About this exercise:
Reproduce all lines of the listing below in which the word "designed" occurs.
-=-=-
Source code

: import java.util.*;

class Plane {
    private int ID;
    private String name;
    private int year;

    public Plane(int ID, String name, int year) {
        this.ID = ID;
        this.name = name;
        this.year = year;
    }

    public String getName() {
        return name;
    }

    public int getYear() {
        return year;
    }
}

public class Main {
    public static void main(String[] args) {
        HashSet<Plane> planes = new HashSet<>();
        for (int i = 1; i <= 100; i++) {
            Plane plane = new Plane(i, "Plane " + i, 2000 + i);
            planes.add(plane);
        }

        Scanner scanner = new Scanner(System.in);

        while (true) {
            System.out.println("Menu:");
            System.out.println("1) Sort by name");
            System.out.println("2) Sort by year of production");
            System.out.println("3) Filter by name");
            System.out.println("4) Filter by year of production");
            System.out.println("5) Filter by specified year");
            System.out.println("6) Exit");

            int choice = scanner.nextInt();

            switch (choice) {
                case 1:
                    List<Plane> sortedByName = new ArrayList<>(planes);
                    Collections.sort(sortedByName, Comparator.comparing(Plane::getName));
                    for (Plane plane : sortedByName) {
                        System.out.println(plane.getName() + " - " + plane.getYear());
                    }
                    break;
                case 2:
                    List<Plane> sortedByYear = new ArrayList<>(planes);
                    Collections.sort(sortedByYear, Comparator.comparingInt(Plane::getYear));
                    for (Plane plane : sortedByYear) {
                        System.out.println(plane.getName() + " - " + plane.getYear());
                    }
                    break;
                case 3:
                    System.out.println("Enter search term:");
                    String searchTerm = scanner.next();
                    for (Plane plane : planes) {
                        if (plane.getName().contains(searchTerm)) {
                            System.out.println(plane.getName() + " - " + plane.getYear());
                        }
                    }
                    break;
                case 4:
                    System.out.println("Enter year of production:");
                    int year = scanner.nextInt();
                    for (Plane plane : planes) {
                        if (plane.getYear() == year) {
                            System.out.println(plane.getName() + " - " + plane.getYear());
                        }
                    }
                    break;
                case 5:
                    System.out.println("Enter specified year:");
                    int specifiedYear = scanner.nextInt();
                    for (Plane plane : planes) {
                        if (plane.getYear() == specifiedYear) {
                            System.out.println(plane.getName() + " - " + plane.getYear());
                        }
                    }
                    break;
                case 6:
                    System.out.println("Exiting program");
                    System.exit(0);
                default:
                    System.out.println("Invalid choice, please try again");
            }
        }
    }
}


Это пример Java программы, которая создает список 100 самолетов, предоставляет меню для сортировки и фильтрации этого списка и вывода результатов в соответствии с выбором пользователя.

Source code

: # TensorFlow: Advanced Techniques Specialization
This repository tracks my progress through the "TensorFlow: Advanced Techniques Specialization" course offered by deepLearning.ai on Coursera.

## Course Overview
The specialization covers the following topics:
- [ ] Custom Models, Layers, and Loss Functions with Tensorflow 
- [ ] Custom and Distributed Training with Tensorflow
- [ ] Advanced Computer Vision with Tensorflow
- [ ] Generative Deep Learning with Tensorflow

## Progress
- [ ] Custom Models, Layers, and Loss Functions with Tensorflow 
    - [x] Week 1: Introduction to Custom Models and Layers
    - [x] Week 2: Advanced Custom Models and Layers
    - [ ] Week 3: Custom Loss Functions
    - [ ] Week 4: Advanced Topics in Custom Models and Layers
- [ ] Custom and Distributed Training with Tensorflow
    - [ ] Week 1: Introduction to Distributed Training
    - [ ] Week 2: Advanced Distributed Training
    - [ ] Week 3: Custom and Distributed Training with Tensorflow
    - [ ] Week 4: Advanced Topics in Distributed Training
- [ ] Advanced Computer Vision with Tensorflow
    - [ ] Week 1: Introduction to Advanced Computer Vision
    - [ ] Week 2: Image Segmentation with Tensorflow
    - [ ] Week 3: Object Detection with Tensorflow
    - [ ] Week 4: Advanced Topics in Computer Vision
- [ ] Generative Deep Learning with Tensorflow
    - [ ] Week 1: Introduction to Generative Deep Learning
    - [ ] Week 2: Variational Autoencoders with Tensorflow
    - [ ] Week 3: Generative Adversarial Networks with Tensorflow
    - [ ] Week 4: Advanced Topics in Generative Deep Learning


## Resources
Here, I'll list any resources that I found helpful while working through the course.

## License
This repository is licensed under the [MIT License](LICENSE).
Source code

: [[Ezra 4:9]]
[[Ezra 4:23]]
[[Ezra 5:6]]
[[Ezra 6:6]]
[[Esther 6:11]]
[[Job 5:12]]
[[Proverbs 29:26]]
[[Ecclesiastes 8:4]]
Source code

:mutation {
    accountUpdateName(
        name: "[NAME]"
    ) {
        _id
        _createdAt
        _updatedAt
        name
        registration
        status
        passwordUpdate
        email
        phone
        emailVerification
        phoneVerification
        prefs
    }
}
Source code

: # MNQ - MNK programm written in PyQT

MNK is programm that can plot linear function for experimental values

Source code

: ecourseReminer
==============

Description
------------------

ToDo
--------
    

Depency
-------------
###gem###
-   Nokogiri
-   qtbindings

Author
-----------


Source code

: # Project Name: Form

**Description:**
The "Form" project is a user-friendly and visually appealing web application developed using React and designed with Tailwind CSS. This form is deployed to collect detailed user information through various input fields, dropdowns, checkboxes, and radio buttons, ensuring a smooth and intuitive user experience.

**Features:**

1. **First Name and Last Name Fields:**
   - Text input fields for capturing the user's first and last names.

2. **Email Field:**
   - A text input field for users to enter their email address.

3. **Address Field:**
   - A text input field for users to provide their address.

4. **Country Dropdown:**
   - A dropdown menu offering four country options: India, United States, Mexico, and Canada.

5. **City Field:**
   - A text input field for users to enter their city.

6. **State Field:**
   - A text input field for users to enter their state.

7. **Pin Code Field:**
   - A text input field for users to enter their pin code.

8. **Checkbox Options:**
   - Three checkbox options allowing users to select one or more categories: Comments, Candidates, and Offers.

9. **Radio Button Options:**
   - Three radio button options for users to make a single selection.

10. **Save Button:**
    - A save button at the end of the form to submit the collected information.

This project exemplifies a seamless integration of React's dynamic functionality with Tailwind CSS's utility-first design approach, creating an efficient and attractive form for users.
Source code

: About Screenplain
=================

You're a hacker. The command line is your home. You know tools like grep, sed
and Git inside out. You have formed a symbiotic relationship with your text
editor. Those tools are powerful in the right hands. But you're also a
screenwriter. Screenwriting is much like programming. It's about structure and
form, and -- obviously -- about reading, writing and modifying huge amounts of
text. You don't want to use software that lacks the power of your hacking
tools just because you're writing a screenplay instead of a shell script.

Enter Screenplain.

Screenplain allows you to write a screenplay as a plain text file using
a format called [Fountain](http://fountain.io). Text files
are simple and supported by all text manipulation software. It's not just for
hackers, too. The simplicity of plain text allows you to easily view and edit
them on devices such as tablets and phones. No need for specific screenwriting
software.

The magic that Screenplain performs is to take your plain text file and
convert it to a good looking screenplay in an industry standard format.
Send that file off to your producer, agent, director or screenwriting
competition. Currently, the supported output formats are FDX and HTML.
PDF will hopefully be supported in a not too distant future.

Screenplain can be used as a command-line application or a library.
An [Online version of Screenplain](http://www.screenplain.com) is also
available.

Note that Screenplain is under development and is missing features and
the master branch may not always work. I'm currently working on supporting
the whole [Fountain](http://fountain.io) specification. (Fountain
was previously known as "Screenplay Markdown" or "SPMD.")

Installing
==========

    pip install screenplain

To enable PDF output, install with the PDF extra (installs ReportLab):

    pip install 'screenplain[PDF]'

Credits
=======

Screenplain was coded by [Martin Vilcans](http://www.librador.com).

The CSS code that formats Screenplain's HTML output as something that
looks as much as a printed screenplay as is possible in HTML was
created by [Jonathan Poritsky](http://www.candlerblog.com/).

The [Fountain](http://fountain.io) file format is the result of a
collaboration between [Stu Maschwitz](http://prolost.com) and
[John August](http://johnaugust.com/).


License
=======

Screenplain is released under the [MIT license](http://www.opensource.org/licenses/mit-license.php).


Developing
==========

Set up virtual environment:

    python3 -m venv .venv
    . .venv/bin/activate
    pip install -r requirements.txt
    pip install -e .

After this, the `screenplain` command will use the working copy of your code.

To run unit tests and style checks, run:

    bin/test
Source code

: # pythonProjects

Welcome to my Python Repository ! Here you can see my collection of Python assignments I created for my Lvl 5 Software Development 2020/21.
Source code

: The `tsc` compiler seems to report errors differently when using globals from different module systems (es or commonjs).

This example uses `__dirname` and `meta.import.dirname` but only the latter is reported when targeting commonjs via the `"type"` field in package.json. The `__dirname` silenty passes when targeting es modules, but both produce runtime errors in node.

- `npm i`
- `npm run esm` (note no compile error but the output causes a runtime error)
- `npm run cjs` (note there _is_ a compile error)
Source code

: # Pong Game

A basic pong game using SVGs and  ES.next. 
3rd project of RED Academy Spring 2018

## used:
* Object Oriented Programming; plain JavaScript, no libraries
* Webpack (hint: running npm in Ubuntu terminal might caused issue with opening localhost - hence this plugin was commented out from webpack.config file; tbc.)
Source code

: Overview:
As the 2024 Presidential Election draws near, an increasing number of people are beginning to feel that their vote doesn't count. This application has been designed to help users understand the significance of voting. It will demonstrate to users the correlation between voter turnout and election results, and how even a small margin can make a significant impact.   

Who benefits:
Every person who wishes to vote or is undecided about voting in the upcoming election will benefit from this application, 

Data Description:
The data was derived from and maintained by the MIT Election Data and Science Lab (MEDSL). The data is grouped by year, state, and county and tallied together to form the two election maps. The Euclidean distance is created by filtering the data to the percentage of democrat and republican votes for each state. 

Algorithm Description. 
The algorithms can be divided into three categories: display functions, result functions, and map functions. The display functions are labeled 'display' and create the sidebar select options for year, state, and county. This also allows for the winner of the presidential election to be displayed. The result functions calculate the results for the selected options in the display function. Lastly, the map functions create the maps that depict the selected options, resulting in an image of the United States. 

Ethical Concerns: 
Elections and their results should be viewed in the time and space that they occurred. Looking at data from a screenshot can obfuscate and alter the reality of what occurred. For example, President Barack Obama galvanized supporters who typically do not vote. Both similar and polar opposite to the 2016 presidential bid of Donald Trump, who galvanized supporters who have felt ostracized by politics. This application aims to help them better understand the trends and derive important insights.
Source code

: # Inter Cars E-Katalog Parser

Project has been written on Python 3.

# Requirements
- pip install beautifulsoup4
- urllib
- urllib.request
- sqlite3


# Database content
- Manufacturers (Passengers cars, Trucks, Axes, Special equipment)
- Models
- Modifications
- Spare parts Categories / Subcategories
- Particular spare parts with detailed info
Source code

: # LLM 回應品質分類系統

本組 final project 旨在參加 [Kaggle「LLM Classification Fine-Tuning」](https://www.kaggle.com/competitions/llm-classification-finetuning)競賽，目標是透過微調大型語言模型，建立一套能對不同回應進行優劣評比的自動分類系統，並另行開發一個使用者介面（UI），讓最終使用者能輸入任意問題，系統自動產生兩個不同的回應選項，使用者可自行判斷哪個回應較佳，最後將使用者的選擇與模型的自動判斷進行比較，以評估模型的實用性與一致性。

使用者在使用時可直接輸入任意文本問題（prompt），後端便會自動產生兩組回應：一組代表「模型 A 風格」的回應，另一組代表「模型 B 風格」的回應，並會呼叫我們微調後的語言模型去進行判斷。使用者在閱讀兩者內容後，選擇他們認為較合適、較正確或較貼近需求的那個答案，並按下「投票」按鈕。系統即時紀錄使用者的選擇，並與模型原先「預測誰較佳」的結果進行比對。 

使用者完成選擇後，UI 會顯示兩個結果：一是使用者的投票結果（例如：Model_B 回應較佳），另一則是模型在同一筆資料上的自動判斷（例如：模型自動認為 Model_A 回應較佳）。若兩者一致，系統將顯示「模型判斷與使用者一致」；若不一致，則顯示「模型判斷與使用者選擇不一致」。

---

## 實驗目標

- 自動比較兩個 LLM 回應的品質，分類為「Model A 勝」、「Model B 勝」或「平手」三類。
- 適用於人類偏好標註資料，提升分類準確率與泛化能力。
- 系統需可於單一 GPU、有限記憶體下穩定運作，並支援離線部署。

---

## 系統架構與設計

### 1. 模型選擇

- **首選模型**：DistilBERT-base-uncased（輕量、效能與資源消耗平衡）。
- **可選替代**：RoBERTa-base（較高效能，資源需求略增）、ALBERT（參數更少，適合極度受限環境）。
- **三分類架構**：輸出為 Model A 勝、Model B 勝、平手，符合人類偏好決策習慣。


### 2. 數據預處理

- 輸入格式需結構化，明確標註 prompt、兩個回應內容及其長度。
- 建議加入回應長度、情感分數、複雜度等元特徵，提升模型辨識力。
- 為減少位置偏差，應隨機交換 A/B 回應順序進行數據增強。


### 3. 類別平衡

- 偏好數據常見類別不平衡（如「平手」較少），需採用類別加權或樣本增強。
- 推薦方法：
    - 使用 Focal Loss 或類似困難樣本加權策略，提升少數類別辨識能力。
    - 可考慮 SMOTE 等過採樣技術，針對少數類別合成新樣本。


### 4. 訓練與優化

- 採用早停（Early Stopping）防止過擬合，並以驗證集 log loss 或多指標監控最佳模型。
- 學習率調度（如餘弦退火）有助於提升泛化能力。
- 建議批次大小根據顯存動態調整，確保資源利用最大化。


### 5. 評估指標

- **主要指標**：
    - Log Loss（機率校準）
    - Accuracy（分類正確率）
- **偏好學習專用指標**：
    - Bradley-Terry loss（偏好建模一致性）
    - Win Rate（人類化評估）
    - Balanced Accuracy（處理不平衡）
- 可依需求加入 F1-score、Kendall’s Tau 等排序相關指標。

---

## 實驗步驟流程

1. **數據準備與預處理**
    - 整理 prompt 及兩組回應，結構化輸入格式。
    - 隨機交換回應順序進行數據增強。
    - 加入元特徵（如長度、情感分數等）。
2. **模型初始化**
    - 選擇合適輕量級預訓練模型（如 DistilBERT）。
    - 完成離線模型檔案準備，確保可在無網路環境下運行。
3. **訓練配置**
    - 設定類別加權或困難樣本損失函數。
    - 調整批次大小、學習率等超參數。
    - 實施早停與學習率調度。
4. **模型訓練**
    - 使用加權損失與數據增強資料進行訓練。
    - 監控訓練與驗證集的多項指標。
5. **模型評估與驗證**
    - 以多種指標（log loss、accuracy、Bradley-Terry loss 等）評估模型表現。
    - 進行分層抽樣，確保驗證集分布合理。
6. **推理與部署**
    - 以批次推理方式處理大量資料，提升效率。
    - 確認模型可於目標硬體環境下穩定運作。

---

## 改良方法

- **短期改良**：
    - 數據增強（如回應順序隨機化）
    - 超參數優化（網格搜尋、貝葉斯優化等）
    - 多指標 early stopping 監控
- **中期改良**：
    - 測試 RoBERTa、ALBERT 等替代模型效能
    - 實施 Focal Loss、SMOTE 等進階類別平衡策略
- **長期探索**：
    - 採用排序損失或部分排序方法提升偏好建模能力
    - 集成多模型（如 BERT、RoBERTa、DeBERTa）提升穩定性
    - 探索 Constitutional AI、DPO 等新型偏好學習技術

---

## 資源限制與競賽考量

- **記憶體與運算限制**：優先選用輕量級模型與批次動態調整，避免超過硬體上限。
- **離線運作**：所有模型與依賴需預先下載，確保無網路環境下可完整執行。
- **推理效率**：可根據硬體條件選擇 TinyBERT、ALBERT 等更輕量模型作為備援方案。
-=-=-
Completed exercise:
The "Form" project is a user-friendly and visually appealing web application developed using React and designed with Tailwind CSS. This form is deployed to collect detailed user information through various input fields, dropdowns, checkboxes, and radio buttons, ensuring a smooth and intuitive user experience.
As the 2024 Presidential Election draws near, an increasing number of people are beginning to feel that their vote doesn't count. This application has been designed to help users understand the significance of voting. It will demonstrate to users the correlation between voter turnout and election results, and how even a small margin can make a significant impact.   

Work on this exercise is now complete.